Korban Gempa Sumbar Tak Akan Selamanya di Huntara, Menko PMK Akan Bangun Huntap

Penyerahan 117 Unit Huntara di Kabupaten Agam

Menteri Koordinator (Menko) Pembangunan Manusia dan Kebudayaan (PMK), Pratikno, melakukan penyerahan 117 unit hunian sementara (huntara) di Kabupaten Agam, Sumatera Barat. Penyerahan ini dilakukan sebagai bagian dari upaya pemerintah dalam mempercepat rehabilitasi dan rekonstruksi pasca-bencana galodo yang menimpa masyarakat setempat.

Penyerahan berlangsung di Jorong Kayu Pasak, Palembayan, dengan serah terima kunci kepada perwakilan warga korban bencana. Acara ini dihadiri oleh sejumlah pejabat penting seperti Menteri Dalam Negeri, Kepala BNPB, Gubernur Sumbar, dan Bupati Agam. Prosesi peresmian dilakukan melalui pemotongan pita oleh para pejabat tersebut.

Warga pengungsian mulai menempati huntara sambil menunggu pembangunan hunian tetap (huntap). Pemerintah menargetkan percepatan rehabilitasi dan rekonstruksi pascabencana di Sumbar. Menko PMK Pratikno menyatakan komitmen pemerintah untuk segera membangun huntap bagi masyarakat terdampak bencana.

Peresmian Huntara di Empat Kabupaten

Peresmian ratusan hunian sementara (huntara) dilakukan di empat kabupaten wilayah Sumatera Barat (Sumbar), yaitu Kabupaten Agam, Pesisir Selatan, Limapuluh Kota, dan Padang Pariaman. Rombongan hanya datang secara langsung ke Kayu Pasak, Agam, sedangkan untuk tiga kabupaten lainnya dilakukan secara virtual.

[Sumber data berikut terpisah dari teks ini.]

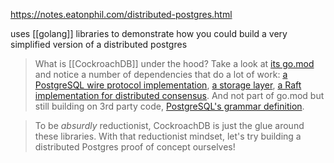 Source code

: https://notes.eatonphil.com/distributed-postgres.html

uses [[golang]] libraries to demonstrate how you could build a very simplified version of a distributed postgres

> What is [[CockroachDB]] under the hood? Take a look at [its go.mod](https://github.com/cockroachdb/cockroach/blob/master/go.mod) and notice a number of dependencies that do a lot of work: [a PostgreSQL wire protocol implementation](https://github.com/jackc/pgproto3), [a storage layer](https://github.com/cockroachdb/pebble), [a Raft implementation for distributed consensus](https://github.com/etcd-io/etcd). And not part of go.mod but still building on 3rd party code, [PostgreSQL's grammar definition](https://github.com/cockroachdb/cockroach/blob/master/pkg/sql/parser/sql.y).

> To be _absurdly_ reductionist, CockroachDB is just the glue around these libraries. With that reductionist mindset, let's try building a distributed Postgres proof of concept ourselves!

Pantauan di lokasi sekitar pukul 14:24 WIB menunjukkan bahwa empat bupati dan wakil bupati daerah tersebut memaparkan total kerusakan dan jumlah huntara yang dibangun. Bupati Agam Benni Warlis memberikan laporan langsung di hadapan Menko PMK dan Mendagri, sedangkan tiga kabupaten lainnya menggunakan zoom meeting.

Benni menjelaskan bahwa sebanyak 117 unit sudah selesai dibangun di Kabupaten Agam. Nantinya, huntara akan dihuni oleh 117 kartu keluarga korban galodo di Nagari Salareh Aia dan Salareh Aia Timur. Ia juga menyebut bahwa Kabupaten Agam merupakan daerah terdampak bencana terparah di Sumbar.

Tampilan dan Fasilitas Huntara

Bangunan hunian sementara (huntara) di Jorong Kayu Pasak tampak berjajar rapi dengan bentuk menyerupai barak. Secara keseluruhan, terdapat 21 barak dengan lima pintu yang terdiri dari 105 unit. Selain itu, tiga barak lainnya memiliki empat pintu dengan total 12 unit, sehingga jumlah keseluruhan mencapai 117 unit.

Setiap barak huntara berukuran sekitar 8,5 x 6,4 meter. Bangunan tersebut menggunakan dinding asbes dan seng putih, serta telah dicor pada bagian lantai. Permukaan lantai masih tampak kasar dan dilapisi tikar abu-abu bermotif sebagai alas.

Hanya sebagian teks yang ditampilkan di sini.